I suppose ‘stagnant’ is in the eye of the beholder but I’d say that’s 38 years of economic stagnation for the American economy as a whole.

Can you see why Dr Amburgey’s statement above is untrue? I can spot two big errors in his logic (feel free to correct me or add your own in the ‘comments’ section):

  1. Median household income has, on paper, indeed stagnated. Yet this says nothing about economic decline or stagnation in the US because median household income cannot tell us what such income has been able to buy in the past 40 years. That is to say, the measurement used by Dr Amburgey, and the ensuing numbers they produced, tells us nothing about the purchasing power of the American consumer.
  2. This second error is huge in my mind. Dr Amburgey and others are plainly stating that the American economy has been economically stagnate for 40 years. This is a good example of looking superficially at some numbers and then kowtowing to proper social norms. After all, Dr Amburgey’s handy-dandy econometrics software was around in 1973, right?
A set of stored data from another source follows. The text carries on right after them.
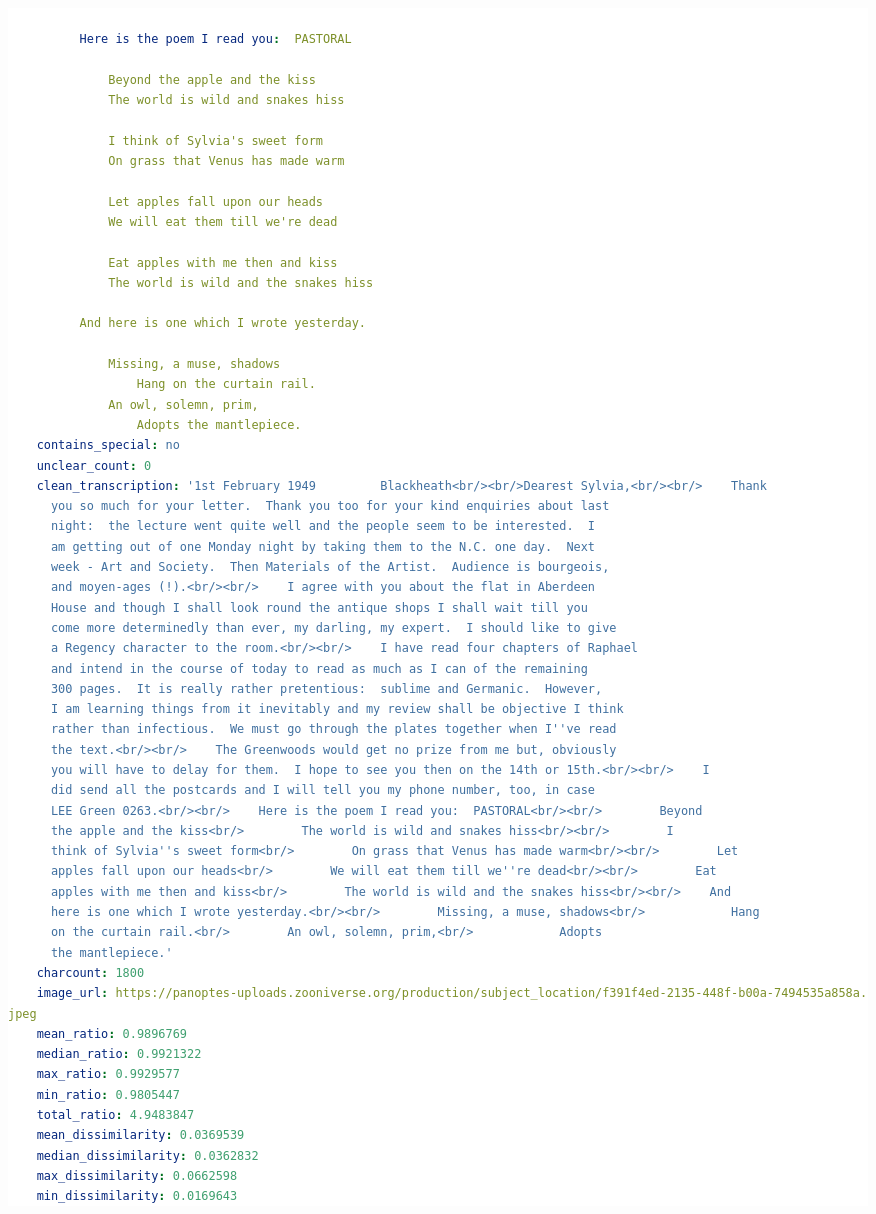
 ```yaml

          Here is the poem I read you:  PASTORAL

              Beyond the apple and the kiss
              The world is wild and snakes hiss

              I think of Sylvia's sweet form
              On grass that Venus has made warm

              Let apples fall upon our heads
              We will eat them till we're dead

              Eat apples with me then and kiss
              The world is wild and the snakes hiss

          And here is one which I wrote yesterday.

              Missing, a muse, shadows
                  Hang on the curtain rail.
              An owl, solemn, prim,
                  Adopts the mantlepiece.
    contains_special: no
    unclear_count: 0
    clean_transcription: '1st February 1949         Blackheath<br/><br/>Dearest Sylvia,<br/><br/>    Thank
      you so much for your letter.  Thank you too for your kind enquiries about last
      night:  the lecture went quite well and the people seem to be interested.  I
      am getting out of one Monday night by taking them to the N.C. one day.  Next
      week - Art and Society.  Then Materials of the Artist.  Audience is bourgeois,
      and moyen-ages (!).<br/><br/>    I agree with you about the flat in Aberdeen
      House and though I shall look round the antique shops I shall wait till you
      come more determinedly than ever, my darling, my expert.  I should like to give
      a Regency character to the room.<br/><br/>    I have read four chapters of Raphael
      and intend in the course of today to read as much as I can of the remaining
      300 pages.  It is really rather pretentious:  sublime and Germanic.  However,
      I am learning things from it inevitably and my review shall be objective I think
      rather than infectious.  We must go through the plates together when I''ve read
      the text.<br/><br/>    The Greenwoods would get no prize from me but, obviously
      you will have to delay for them.  I hope to see you then on the 14th or 15th.<br/><br/>    I
      did send all the postcards and I will tell you my phone number, too, in case
      LEE Green 0263.<br/><br/>    Here is the poem I read you:  PASTORAL<br/><br/>        Beyond
      the apple and the kiss<br/>        The world is wild and snakes hiss<br/><br/>        I
      think of Sylvia''s sweet form<br/>        On grass that Venus has made warm<br/><br/>        Let
      apples fall upon our heads<br/>        We will eat them till we''re dead<br/><br/>        Eat
      apples with me then and kiss<br/>        The world is wild and the snakes hiss<br/><br/>    And
      here is one which I wrote yesterday.<br/><br/>        Missing, a muse, shadows<br/>            Hang
      on the curtain rail.<br/>        An owl, solemn, prim,<br/>            Adopts
      the mantlepiece.'
    charcount: 1800
    image_url: https://panoptes-uploads.zooniverse.org/production/subject_location/f391f4ed-2135-448f-b00a-7494535a858a.jpeg
    mean_ratio: 0.9896769
    median_ratio: 0.9921322
    max_ratio: 0.9929577
    min_ratio: 0.9805447
    total_ratio: 4.9483847
    mean_dissimilarity: 0.0369539
    median_dissimilarity: 0.0362832
    max_dissimilarity: 0.0662598
    min_dissimilarity: 0.0169643
```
None of what I am arguing denies that the US economy sucks today. I am not blaming this on the Obama administration (though it has certainly kicked us while down). Nor am I denying that there are real structural issues that need to be addressed. What I am arguing, and what I think Dr Delacroix is arguing, is that the numbers and the issues used by Leftist factions to push their beliefs through the political process are based on faulty assumptions and even faultier logic.

I am still waiting for Issues #1 and #3 to be addressed. Dr Amburgey actually has access as an author on this blog, so maybe Christmas will come early for me this year and I’ll be able to read one of his posts here at NOL.